10 CRM Quick Wins—and Why Your Sales Team Should Stop Using Spreadsheets and Email Alone

Written by Kathy Kassera Mrozek
10 Quick CRM Wins for B2B Business to Business

Marketers usually don’t need much convincing to use a CRM (customer relationship management system). Here are 10 CRM Quick Wins to help you increase adoption with your sales team.

First, the CRM, especially when linked with marketing automation, ties revenue to your marketing activities. Secondly, it automates so many routine functions you’ll have more time to work on strategy and other higher priorities. A CRM is also a single source of truth. The icing on the cake is that your CRM closely tracks customer behavior and helps you forecast the sales pipeline. 

However, many B2B industrial and technical sales teams have their own way of doing things, and in some ways, you can’t blame them for resisting change. After all, what they’ve done has worked in the past. Yet the world has changed, and the way B2B buyers approach the sales process has shifted dramatically. The rise of technology within sales and marketing has given leaders near “superpowers.” CRMs are no longer considered optional; they’re essential.

Yes, we love spreadsheets just as much as the next person, but spreadsheets and email are no longer the way to keep track of critical sales and prospect information. But sometimes, just by showing a sales team the productivity and automation tools that come bundled with a CRM like HubSpot is enough to get them to see the potential.  Additionally, companies that align their sales and marketing functions through a CRM and marketing automation platform achieve faster revenue and profit growth than businesses that don’t.

10 CRM Quick Wins

Here’s a list of quick wins and benefits you can realize when implementing a CRM. Our list is based on experiences we’ve had helping clients get started quickly vs. spending months to perfect an enterprise CRM for a “big reveal.” These quick wins will save you months yet produce impressive benefits from the start.
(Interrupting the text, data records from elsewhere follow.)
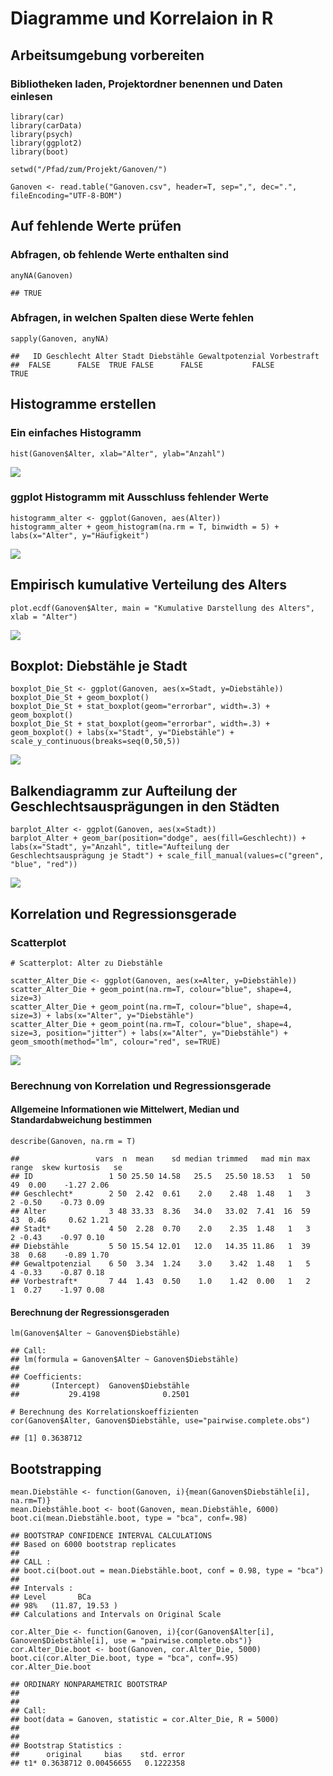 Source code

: 
# Diagramme und Korrelaion in R
## Arbeitsumgebung vorbereiten

### Bibliotheken laden, Projektordner benennen und Daten einlesen
```
library(car) 
library(carData)
library(psych)
library(ggplot2)
library(boot)

setwd("/Pfad/zum/Projekt/Ganoven/")

Ganoven <- read.table("Ganoven.csv", header=T, sep=",", dec=".", fileEncoding="UTF-8-BOM")
```

## Auf fehlende Werte prüfen
### Abfragen, ob fehlende Werte enthalten sind
```
anyNA(Ganoven)
```
```
## TRUE
```
### Abfragen, in welchen Spalten diese Werte fehlen
```
sapply(Ganoven, anyNA)
```

```
##   ID Geschlecht Alter Stadt Diebstähle Gewaltpotenzial Vorbestraft 
##  FALSE      FALSE  TRUE FALSE      FALSE           FALSE        TRUE
```


## Histogramme erstellen
### Ein einfaches Histogramm
```
hist(Ganoven$Alter, xlab="Alter", ylab="Anzahl")
```
![](images/Histogramm_alter_der_Ganoven.png)

### ggplot Histogramm mit Ausschluss fehlender Werte
```
histogramm_alter <- ggplot(Ganoven, aes(Alter))
histogramm_alter + geom_histogram(na.rm = T, binwidth = 5) + labs(x="Alter", y="Häufigkeit")
```
![](images/Histogramm_Alter_2.png)

## Empirisch kumulative Verteilung des Alters
```
plot.ecdf(Ganoven$Alter, main = "Kumulative Darstellung des Alters", xlab = "Alter")
```
![](images/Empirisch_kumulative_Verteilung_des_alters.png)

## Boxplot: Diebstähle je Stadt
```
boxplot_Die_St <- ggplot(Ganoven, aes(x=Stadt, y=Diebstähle))
boxplot_Die_St + geom_boxplot()
boxplot_Die_St + stat_boxplot(geom="errorbar", width=.3) + geom_boxplot()
boxplot_Die_St + stat_boxplot(geom="errorbar", width=.3) + geom_boxplot() + labs(x="Stadt", y="Diebstähle") + scale_y_continuous(breaks=seq(0,50,5))
```
![](images/Boxplot_die_St.png)

## Balkendiagramm zur Aufteilung der Geschlechtsausprägungen in den Städten
```
barplot_Alter <- ggplot(Ganoven, aes(x=Stadt))
barplot_Alter + geom_bar(position="dodge", aes(fill=Geschlecht)) + labs(x="Stadt", y="Anzahl", title="Aufteilung der Geschlechtsausprägung je Stadt") + scale_fill_manual(values=c("green", "blue", "red"))

```
![](Balkendiagramm_mdw.png)

## Korrelation und Regressionsgerade
### Scatterplot
```
# Scatterplot: Alter zu Diebstähle

scatter_Alter_Die <- ggplot(Ganoven, aes(x=Alter, y=Diebstähle))
scatter_Alter_Die + geom_point(na.rm=T, colour="blue", shape=4, size=3)
scatter_Alter_Die + geom_point(na.rm=T, colour="blue", shape=4, size=3) + labs(x="Alter", y="Diebstähle")
scatter_Alter_Die + geom_point(na.rm=T, colour="blue", shape=4, size=3, position="jitter") + labs(x="Alter", y="Diebstähle") + geom_smooth(method="lm", colour="red", se=TRUE) 
```
![](images/Scatterplot.png)

### Berechnung von Korrelation und Regressionsgerade
#### Allgemeine Informationen wie Mittelwert, Median und Standardabweichung bestimmen
```
describe(Ganoven, na.rm = T)
```
```
##                 vars  n  mean    sd median trimmed   mad min max range  skew kurtosis   se
## ID                 1 50 25.50 14.58   25.5   25.50 18.53   1  50    49  0.00    -1.27 2.06
## Geschlecht*        2 50  2.42  0.61    2.0    2.48  1.48   1   3     2 -0.50    -0.73 0.09
## Alter              3 48 33.33  8.36   34.0   33.02  7.41  16  59    43  0.46     0.62 1.21
## Stadt*             4 50  2.28  0.70    2.0    2.35  1.48   1   3     2 -0.43    -0.97 0.10
## Diebstähle         5 50 15.54 12.01   12.0   14.35 11.86   1  39    38  0.68    -0.89 1.70
## Gewaltpotenzial    6 50  3.34  1.24    3.0    3.42  1.48   1   5     4 -0.33    -0.87 0.18
## Vorbestraft*       7 44  1.43  0.50    1.0    1.42  0.00   1   2     1  0.27    -1.97 0.08
```
#### Berechnung der Regressionsgeraden
```
lm(Ganoven$Alter ~ Ganoven$Diebstähle)
```
```
## Call:
## lm(formula = Ganoven$Alter ~ Ganoven$Diebstähle)
##
## Coefficients:
##       (Intercept)  Ganoven$Diebstähle 
##           29.4198              0.2501  
```
```
# Berechnung des Korrelationskoeffizienten
cor(Ganoven$Alter, Ganoven$Diebstähle, use="pairwise.complete.obs")
```
```
## [1] 0.3638712
```


##  Bootstrapping
```
mean.Diebstähle <- function(Ganoven, i){mean(Ganoven$Diebstähle[i], na.rm=T)}
mean.Diebstähle.boot <- boot(Ganoven, mean.Diebstähle, 6000)
boot.ci(mean.Diebstähle.boot, type = "bca", conf=.98)
```

```
## BOOTSTRAP CONFIDENCE INTERVAL CALCULATIONS
## Based on 6000 bootstrap replicates
## 
## CALL : 
## boot.ci(boot.out = mean.Diebstähle.boot, conf = 0.98, type = "bca")
## 
## Intervals : 
## Level       BCa          
## 98%   (11.87, 19.53 )  
## Calculations and Intervals on Original Scale
```

```
cor.Alter_Die <- function(Ganoven, i){cor(Ganoven$Alter[i], Ganoven$Diebstähle[i], use = "pairwise.complete.obs")}
cor.Alter_Die.boot <- boot(Ganoven, cor.Alter_Die, 5000)
boot.ci(cor.Alter_Die.boot, type = "bca", conf=.95)
cor.Alter_Die.boot
```

```
## ORDINARY NONPARAMETRIC BOOTSTRAP
## 
## 
## Call:
## boot(data = Ganoven, statistic = cor.Alter_Die, R = 5000)
## 
## 
## Bootstrap Statistics :
##      original     bias    std. error
## t1* 0.3638712 0.00456655   0.1222358
```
1. A single source of truth

This is easily the top benefit of using a CRM. You’ll have a central place for storing critical client information, such as service plan type, sales rep name, past purchases, lifetime value, and even support tickets.

How to get it: Pull together customer data from your disparate sources and combine in a spreadsheet, scanning for duplicates and errors. These data may come from multiple spreadsheets, multiple email systems, ERP systems, or other customer software. Work on cleaning it, but don’t delay the process by trying to get everything perfect. (If you’re missing someone’s birthday, don’t hold up the train trying to track it down).

A note on fields: Don’t be paralyzed by trying to add everything on the first go. Focus on the most critical information you already have for 80% of your clients. Less is more; keep things uncluttered. Here are the most important fields you’ll need in your CRM:

  • Name
  • Email
  • Phone Number
  • Company Name
  • Job Title
  • Contact Owner (Assigned Sales Rep)

Elect a CRM advocate internally who’s in charge of keeping data clean and updated. And, find at least one person on the sales team who’s an early adopter who can use the system before everyone else. They can demonstrate how powerful it is and how much it’s helping them, encouraging other salespeople to jump on board.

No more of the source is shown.